Assessment of mechanical properties with machine learning modeling and durability, and microstructural characteristics of a biochar-cement mortar composite

Abstract

Rising CO2 emissions have become one of the biggest environmental challenges in recent years. Due to the rising carbon footprint of the building industry, CO2 emission regulation and mitigation have become perennial issues. The utilization of Biochar (BC) as a carbon-sequestering component in cement mortar is the novelty and main concern of this study. In this research, the effectiveness of BC in sequestering carbon was examined along with its effect on the mechanical, microstructural, and durability characteristics of the composite cement mortar. It includes a control and eight additional mixes prepared with 1%, 3%, 5%, and 8% BC by weight of cement added to mortar; the BC were prepared at two fixed temperatures of 300 °C and 500 °C. It also involves testing fresh properties, mechanical properties, durability properties, and microstructure analysis using scanning electron microscopy (SEM) and energy-dispersive X-ray analysis (EDX).
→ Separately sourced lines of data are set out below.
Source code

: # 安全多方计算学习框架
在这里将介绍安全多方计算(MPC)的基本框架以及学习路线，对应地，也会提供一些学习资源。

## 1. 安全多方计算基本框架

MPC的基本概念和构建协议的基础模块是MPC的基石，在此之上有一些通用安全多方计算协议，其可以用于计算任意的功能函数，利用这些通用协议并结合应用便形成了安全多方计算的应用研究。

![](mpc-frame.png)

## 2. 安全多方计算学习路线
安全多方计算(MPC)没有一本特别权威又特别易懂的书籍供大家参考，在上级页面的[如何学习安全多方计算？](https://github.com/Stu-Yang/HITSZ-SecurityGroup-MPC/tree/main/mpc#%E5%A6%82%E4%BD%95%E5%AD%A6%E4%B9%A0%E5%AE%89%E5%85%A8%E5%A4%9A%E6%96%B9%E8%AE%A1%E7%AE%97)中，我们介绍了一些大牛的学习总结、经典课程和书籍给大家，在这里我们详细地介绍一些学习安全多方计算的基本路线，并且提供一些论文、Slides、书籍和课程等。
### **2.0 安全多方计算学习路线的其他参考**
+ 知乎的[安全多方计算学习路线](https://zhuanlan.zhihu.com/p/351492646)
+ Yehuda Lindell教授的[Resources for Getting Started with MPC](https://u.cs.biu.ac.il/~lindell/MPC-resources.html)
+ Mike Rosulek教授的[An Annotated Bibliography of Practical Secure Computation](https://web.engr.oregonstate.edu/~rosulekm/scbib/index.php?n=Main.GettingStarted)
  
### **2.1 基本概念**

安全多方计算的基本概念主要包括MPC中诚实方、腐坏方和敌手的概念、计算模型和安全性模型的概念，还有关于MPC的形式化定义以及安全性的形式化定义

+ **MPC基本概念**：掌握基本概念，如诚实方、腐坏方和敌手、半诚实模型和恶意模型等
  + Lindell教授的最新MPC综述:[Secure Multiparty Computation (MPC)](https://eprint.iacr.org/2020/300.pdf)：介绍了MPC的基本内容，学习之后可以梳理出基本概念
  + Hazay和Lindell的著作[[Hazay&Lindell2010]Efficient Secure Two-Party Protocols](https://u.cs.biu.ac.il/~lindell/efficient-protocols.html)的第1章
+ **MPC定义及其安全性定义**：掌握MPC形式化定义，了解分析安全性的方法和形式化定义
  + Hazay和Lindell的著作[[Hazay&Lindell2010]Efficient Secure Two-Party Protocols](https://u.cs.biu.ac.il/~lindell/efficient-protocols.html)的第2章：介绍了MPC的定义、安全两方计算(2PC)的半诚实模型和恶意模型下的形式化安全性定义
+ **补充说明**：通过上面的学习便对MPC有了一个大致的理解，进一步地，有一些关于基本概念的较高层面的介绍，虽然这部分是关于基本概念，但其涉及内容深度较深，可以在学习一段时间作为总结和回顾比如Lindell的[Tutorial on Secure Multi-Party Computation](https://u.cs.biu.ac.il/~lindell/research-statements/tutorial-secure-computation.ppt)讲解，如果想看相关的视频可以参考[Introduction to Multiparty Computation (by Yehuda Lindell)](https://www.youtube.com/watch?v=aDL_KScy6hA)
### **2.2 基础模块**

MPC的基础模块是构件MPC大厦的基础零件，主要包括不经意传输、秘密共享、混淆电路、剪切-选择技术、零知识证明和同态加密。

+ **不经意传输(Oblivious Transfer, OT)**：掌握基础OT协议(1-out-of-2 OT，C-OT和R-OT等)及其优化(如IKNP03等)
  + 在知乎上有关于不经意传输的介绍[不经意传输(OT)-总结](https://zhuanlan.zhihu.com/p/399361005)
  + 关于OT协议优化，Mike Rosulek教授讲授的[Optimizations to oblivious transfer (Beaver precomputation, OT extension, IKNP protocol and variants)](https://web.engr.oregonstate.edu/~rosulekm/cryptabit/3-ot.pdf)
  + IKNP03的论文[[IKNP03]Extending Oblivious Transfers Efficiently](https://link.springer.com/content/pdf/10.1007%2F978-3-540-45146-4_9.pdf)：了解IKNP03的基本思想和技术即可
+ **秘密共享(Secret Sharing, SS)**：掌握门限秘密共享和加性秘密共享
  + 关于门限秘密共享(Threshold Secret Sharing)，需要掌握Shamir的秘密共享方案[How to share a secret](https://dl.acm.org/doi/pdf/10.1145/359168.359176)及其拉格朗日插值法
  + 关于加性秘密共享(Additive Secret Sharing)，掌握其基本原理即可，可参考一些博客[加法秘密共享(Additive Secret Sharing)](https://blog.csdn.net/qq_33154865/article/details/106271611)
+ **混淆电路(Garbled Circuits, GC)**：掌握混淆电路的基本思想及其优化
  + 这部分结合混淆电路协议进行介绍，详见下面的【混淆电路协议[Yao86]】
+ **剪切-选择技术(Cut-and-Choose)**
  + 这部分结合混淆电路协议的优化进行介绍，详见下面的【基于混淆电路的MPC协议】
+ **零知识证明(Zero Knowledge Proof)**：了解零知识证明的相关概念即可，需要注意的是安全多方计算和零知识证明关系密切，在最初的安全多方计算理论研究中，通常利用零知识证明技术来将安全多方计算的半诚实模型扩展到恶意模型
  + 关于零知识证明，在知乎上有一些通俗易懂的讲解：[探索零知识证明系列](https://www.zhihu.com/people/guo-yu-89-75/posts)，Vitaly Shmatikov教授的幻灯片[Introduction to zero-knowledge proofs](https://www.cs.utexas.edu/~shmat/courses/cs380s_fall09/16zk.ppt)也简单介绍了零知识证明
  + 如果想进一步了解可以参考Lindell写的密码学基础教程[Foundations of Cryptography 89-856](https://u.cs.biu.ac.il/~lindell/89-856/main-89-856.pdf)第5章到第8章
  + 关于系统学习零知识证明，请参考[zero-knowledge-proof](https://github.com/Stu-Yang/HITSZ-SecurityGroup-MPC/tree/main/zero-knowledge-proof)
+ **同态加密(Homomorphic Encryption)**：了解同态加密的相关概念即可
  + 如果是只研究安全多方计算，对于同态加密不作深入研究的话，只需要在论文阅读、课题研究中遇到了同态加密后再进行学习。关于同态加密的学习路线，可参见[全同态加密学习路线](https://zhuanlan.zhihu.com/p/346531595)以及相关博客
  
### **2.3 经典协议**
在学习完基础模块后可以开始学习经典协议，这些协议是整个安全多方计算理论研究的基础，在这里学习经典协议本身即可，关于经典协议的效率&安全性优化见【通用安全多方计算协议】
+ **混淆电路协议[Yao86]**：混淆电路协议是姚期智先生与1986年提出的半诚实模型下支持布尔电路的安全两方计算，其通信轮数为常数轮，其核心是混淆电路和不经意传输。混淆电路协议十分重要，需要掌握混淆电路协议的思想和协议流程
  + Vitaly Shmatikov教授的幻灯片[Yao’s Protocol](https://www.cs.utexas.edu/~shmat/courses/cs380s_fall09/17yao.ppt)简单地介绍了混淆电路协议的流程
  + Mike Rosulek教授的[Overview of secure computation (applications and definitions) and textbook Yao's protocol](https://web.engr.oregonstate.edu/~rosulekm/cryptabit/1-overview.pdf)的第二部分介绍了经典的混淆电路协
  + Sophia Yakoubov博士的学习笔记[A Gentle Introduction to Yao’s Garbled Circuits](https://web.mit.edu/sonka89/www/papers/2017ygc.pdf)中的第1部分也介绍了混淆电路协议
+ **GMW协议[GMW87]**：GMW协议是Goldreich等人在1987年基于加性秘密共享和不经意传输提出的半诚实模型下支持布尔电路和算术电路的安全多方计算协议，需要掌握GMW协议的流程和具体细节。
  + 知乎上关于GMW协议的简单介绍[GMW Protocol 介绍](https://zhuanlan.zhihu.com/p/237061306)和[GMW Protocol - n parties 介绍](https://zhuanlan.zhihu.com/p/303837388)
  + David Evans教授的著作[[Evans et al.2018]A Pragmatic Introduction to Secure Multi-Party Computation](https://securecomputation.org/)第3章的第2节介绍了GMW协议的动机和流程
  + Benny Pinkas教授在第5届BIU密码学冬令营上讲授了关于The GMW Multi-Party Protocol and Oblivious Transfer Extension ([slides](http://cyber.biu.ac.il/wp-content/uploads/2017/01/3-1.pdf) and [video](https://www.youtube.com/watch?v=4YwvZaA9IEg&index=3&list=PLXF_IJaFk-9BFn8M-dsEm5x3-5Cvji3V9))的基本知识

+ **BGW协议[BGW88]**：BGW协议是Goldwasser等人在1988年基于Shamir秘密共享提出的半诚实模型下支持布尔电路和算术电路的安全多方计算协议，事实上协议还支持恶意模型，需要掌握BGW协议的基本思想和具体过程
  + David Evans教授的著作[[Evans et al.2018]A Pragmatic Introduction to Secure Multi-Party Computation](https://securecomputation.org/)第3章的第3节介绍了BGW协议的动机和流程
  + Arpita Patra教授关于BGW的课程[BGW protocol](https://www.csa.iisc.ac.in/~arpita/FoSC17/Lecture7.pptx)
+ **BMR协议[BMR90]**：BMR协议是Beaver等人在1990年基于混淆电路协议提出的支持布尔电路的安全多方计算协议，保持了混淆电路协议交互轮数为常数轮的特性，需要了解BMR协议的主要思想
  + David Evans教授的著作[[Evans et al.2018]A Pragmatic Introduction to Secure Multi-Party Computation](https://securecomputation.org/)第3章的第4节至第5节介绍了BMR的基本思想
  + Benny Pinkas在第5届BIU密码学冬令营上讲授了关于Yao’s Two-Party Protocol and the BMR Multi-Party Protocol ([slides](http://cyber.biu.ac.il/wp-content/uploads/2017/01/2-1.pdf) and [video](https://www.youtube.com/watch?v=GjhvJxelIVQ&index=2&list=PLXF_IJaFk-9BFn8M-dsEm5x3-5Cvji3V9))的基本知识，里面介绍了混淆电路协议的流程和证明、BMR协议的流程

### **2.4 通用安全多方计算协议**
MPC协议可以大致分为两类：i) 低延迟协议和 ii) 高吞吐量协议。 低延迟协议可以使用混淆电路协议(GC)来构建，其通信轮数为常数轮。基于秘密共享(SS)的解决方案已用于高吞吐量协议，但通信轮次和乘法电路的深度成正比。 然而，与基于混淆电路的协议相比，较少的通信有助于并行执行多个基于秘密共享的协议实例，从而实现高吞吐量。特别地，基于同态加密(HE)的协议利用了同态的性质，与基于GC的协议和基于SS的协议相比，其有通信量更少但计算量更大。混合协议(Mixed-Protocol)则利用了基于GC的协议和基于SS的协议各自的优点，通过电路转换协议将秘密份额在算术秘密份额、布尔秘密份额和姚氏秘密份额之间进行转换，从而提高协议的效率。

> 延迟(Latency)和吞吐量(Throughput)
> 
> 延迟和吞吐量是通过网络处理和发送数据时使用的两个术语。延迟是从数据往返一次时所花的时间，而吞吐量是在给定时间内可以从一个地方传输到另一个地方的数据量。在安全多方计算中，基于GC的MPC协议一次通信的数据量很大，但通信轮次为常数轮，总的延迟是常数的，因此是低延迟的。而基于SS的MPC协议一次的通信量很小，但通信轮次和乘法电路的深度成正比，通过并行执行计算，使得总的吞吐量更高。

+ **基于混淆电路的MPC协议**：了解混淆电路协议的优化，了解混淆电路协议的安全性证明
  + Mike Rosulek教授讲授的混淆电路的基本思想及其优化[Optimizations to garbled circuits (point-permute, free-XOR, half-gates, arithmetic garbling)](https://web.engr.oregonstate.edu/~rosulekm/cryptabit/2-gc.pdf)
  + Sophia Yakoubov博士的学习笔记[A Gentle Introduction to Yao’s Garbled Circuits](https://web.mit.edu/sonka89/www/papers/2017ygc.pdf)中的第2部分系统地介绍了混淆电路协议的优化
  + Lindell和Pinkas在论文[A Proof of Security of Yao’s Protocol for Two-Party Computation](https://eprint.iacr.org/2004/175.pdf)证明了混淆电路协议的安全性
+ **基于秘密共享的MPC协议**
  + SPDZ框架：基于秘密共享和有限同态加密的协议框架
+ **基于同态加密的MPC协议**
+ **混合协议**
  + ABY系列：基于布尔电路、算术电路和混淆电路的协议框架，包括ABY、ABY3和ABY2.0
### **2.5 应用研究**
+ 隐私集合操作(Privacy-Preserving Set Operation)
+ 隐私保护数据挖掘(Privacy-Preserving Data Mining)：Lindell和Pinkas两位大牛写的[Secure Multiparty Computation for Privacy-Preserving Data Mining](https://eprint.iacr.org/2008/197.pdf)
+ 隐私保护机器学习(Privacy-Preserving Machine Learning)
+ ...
A Universal Testing Machine (UTM) was used to determine the mechanical properties of the cement mortar, such as its compressive and tensile strengths. The water permeability and rapid chloride permeability tests (RCPT) were used to evaluate the specimens' long-term stability as a measure of their durability. Based on the test results, it has been found that the inclusion of BC enhanced the strength and durability of cement mortar through its pozzolanic action. In addition, BC is a filler material whose porous structure fills the voids within the cement particles, decreasing water absorption and improving workability. BC sequesters carbon by carbonizing biomass. Its presence in cement mortar stores carbon that would otherwise be emitted into the atmosphere, which helps to reduce the environmental effect. According to the conclusion of the study, BC has the potential to be a sustainable component of cement mortar. In addition, the two distinct algorithms built upon machine learning applied in the analysis using adaptive boosting (AdaBoost) and linear regression (LR); both these analyses demonstrate that it is feasible to predict the characteristics of cement mortar accurately. The AdaBoost methodology outperforms the LR methodology because of its strong correlation value (R2).